Task: Go through the data below and gather each line containing "width".

[[ Data to use open ]]

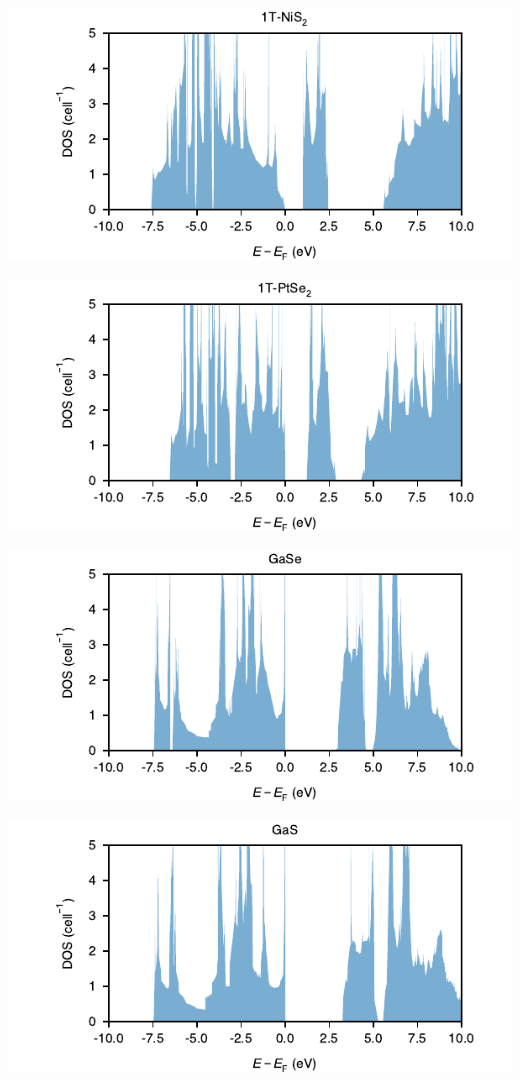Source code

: \begin{center}
\includegraphics[width=.9\linewidth]{img/SI_figs/1T-NiS2-DOS.pdf}
\end{center}
\begin{center}
\includegraphics[width=.9\linewidth]{img/SI_figs/1T-PtSe2-DOS.pdf}
\end{center}
\begin{center}
\includegraphics[width=.9\linewidth]{img/SI_figs/GaSe-DOS.pdf}
\end{center}
\begin{center}
\includegraphics[width=.9\linewidth]{img/SI_figs/GaS-DOS.pdf}
\end{center}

[[ Data to use closed ]]

Output:
\includegraphics[width=.9\linewidth]{img/SI_figs/1T-NiS2-DOS.pdf}
\includegraphics[width=.9\linewidth]{img/SI_figs/1T-PtSe2-DOS.pdf}
\includegraphics[width=.9\linewidth]{img/SI_figs/GaSe-DOS.pdf}
\includegraphics[width=.9\linewidth]{img/SI_figs/GaS-DOS.pdf}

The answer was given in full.